Scientific classification
- Kingdom: Animalia
- Phylum: Arthropoda
- Clade: Pancrustacea
- Class: Insecta
- Order: Hymenoptera
- Family: Apidae
- Genus: Bombus
- Subgenus: Thoracobombus
- Species: B. fervidus
- Binomial name: Bombus fervidus (Fabricius, 1798)
- Synonyms: Apis fervida Fabricius, 1798; Apis alata Fabricius, 1798; Bombus elatus Fabricius, 1804 (Emend.); Bombus fervidus dorsalis Cresson, 1879; Bombus nevadensis aztecus Cockerell, 1899; Bombus fervidus v. umbraticollis Friese, 1931;

= Bombus fervidus =

- Genus: Bombus
- Species: fervidus
- Authority: (Fabricius, 1798)
- Conservation status: VU
- Synonyms: Apis fervida Fabricius, 1798, Apis alata Fabricius, 1798, Bombus elatus Fabricius, 1804 (Emend.), Bombus fervidus dorsalis Cresson, 1879, Bombus nevadensis aztecus Cockerell, 1899, Bombus fervidus v. umbraticollis Friese, 1931

Species of bee

Bombus fervidus, the golden northern bumble bee or yellow bumblebee, is a species of bumblebee native to North America. It has a yellow-colored abdomen and thorax. Its range includes the North American continent, excluding much of the southern United States, Alaska, and the northern parts of Canada. It is common in cities and farmland, with populations concentrated in the Northeastern part of the United States. It is similar in color and range to its sibling species, Bombus californicus, though sometimes also confused with the American bumblebee (Bombus pensylvanicus) or black and gold bumblebee (Bombus auricomus). It has complex behavioral traits, which includes a coordinated nest defense to ward off predators. B. fervidus is an important pollinator, so recent population decline is a particular concern.

==Taxonomy and phylogeny==
Danish zoologist Johan Christian Fabricius first identified Bombus fervidus, also known as the yellow bumblebee or golden northern bumblebee, in 1798. B. fervidus is a member of the order Hymenoptera, which comprises wasps, ants, bees, and sawflies. Bombus is the Latin word for "buzzing". It is also in the Apidae, which is a diverse family of bees including honeybees, orchid bees, bumble bees, stingless bees, cuckoo bees, and carpenter bees. It is very closely related to Bombus californicus, and in many areas of geographic overlap, at least a small percentage of individuals of the two species cannot be recognized except by genetic analysis, as each species can sometimes display the color pattern typical of the other.

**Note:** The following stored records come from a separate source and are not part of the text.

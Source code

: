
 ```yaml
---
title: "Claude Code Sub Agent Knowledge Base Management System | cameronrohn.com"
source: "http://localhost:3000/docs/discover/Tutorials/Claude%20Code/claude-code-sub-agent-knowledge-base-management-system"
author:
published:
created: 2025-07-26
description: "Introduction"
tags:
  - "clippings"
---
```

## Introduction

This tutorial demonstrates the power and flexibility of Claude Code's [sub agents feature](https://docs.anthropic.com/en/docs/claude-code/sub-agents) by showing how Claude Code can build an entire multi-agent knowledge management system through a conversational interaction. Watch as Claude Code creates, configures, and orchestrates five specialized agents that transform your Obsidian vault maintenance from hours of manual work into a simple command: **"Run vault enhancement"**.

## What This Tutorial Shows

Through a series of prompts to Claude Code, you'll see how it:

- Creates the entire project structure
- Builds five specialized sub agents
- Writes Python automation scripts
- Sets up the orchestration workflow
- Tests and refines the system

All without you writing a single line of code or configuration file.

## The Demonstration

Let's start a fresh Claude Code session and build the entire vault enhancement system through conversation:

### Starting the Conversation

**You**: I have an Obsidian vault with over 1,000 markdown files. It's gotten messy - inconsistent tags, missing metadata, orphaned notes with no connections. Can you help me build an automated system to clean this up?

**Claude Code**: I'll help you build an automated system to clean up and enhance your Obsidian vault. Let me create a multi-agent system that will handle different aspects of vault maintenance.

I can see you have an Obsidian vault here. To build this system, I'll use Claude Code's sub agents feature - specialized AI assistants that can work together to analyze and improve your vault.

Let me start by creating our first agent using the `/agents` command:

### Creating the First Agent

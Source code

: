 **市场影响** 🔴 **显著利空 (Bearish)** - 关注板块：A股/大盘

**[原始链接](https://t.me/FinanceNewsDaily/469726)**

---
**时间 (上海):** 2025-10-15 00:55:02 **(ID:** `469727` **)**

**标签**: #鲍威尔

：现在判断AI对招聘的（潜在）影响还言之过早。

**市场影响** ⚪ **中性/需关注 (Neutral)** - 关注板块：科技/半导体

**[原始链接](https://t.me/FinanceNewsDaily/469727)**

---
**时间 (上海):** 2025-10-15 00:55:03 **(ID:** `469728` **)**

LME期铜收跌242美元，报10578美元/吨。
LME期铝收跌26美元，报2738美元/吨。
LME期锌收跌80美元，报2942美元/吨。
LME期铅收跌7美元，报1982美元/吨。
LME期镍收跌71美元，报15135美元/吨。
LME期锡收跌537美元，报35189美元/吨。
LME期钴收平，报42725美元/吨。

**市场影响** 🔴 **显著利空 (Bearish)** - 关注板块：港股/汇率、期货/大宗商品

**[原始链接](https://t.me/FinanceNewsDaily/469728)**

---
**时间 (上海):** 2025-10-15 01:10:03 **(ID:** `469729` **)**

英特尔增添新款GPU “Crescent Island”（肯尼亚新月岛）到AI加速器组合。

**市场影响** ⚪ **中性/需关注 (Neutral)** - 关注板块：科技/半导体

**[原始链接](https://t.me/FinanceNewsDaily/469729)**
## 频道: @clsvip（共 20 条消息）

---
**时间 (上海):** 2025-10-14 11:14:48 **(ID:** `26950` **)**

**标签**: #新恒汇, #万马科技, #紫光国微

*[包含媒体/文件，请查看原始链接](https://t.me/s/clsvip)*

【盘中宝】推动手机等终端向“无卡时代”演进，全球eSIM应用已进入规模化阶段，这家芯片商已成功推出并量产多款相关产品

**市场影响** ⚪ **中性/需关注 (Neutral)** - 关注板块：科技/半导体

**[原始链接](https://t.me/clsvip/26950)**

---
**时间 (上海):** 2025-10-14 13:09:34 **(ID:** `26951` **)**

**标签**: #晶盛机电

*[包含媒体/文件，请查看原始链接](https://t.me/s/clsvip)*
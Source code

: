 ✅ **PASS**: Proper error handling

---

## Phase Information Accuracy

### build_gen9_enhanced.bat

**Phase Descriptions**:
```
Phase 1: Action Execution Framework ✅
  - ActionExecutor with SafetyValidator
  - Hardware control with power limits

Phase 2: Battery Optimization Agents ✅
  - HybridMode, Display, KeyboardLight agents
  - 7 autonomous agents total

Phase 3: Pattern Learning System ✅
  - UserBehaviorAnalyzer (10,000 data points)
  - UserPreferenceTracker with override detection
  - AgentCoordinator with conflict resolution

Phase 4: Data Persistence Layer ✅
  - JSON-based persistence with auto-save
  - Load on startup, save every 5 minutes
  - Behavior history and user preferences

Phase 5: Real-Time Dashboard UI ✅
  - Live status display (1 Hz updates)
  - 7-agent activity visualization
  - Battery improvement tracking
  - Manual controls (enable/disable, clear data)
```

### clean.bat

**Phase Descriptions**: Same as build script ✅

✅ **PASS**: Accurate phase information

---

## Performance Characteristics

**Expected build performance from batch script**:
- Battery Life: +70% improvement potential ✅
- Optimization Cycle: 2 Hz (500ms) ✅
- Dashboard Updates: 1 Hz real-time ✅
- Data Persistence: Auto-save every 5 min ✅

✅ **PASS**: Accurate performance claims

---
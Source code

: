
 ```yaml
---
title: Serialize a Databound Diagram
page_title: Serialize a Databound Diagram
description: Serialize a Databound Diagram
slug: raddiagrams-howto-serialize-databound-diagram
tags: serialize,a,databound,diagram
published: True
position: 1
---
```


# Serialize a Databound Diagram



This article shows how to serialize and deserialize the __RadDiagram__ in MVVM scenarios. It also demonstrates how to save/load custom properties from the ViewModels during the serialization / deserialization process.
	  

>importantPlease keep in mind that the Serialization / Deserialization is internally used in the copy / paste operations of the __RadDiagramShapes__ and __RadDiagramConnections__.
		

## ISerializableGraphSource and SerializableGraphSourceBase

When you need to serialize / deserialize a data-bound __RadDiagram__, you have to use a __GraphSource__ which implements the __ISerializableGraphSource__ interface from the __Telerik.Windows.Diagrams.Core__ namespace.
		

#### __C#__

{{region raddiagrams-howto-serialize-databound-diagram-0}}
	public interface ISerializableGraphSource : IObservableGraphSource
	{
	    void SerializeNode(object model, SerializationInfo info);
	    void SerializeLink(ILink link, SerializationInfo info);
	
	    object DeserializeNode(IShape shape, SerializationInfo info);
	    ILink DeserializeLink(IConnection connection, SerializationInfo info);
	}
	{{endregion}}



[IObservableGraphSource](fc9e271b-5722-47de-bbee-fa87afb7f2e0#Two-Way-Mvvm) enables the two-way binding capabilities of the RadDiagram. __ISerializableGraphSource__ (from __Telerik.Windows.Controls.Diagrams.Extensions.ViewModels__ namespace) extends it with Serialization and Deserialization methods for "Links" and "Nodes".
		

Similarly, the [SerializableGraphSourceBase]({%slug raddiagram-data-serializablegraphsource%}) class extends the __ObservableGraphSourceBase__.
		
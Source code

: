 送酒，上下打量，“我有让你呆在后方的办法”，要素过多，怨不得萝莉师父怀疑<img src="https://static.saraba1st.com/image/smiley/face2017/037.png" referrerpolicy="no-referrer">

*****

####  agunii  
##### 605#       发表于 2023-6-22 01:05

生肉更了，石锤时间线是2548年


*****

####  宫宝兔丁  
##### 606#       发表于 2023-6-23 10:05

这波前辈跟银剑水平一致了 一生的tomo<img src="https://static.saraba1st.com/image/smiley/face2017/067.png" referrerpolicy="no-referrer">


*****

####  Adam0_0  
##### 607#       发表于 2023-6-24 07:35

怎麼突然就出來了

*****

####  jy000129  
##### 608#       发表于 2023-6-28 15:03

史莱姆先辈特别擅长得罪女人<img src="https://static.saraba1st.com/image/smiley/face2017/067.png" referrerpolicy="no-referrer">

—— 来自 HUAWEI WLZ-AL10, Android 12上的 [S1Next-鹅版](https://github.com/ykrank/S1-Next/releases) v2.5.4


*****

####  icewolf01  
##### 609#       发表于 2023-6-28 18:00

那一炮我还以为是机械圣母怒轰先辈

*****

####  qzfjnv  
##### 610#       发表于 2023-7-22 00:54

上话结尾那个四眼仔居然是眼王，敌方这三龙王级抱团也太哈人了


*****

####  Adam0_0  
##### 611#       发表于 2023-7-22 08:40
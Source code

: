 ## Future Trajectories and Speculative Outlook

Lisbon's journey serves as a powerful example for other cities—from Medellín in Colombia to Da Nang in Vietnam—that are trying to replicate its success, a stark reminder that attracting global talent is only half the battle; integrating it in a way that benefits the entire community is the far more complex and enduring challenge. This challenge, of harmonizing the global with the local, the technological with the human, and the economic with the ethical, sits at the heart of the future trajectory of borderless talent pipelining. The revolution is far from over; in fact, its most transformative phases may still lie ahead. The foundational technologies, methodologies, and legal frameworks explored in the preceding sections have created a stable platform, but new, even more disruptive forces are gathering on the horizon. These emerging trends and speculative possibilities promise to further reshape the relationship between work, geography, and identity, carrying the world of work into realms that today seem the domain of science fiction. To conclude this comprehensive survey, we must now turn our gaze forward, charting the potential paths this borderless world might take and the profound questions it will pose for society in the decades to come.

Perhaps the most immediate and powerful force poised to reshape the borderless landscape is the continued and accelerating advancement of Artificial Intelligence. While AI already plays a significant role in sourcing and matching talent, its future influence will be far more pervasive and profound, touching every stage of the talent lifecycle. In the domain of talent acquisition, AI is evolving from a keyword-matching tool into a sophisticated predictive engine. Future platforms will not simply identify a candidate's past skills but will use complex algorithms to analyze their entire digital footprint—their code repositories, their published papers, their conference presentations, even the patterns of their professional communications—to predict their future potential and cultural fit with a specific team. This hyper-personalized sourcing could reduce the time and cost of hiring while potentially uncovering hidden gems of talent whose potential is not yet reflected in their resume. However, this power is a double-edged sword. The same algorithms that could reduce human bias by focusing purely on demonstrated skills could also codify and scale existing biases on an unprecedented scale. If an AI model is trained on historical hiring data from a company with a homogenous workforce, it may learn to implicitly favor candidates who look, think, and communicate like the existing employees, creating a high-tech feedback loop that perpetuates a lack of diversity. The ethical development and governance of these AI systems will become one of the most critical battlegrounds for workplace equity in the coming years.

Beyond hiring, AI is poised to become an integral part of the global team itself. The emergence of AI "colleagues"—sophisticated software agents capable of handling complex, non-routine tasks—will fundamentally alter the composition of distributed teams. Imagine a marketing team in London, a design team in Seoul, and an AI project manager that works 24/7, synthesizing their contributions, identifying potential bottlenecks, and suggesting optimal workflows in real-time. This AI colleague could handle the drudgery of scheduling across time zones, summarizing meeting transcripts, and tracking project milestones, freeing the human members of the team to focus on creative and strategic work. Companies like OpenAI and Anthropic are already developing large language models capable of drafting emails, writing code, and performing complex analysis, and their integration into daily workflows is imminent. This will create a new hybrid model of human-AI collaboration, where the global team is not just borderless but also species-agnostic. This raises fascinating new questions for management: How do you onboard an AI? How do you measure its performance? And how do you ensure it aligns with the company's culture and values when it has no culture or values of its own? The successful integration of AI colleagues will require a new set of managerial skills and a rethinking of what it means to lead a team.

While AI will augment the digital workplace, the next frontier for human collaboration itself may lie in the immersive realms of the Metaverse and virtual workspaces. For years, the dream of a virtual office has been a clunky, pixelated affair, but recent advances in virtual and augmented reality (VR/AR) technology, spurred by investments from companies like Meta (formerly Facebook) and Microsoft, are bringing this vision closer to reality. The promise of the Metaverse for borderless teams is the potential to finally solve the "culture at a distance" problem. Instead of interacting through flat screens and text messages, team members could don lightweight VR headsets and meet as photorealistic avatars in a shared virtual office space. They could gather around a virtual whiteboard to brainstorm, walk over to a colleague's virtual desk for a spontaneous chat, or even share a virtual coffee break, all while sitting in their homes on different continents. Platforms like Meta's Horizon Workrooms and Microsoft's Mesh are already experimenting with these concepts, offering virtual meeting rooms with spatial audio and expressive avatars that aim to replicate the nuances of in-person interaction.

==Description and identification==
Bombus fervidus is on average 13–16 mm long However, there are slight differences in morphology between queens, workers, and drones (see table below). The first four abdominal tergites are yellow. The occiput and face are black, and have yellow pleurae extending to or nearly to the bases of the legs. A black band is present between the base of wings. The wings are dark to dark grey colored. The hairs are thick. B. fervidus is long-tongued and therefore specializes on flowers with long corollas. B. fervidus use long tongues to extract nectar and pollen from longer flowers. Males have slightly more yellow on their abdomen, and are difficult to distinguish from B. pensylvanicus and B. californicus. Males have a wingspan of 22 mm while female workers have a wingspan of 40 mm.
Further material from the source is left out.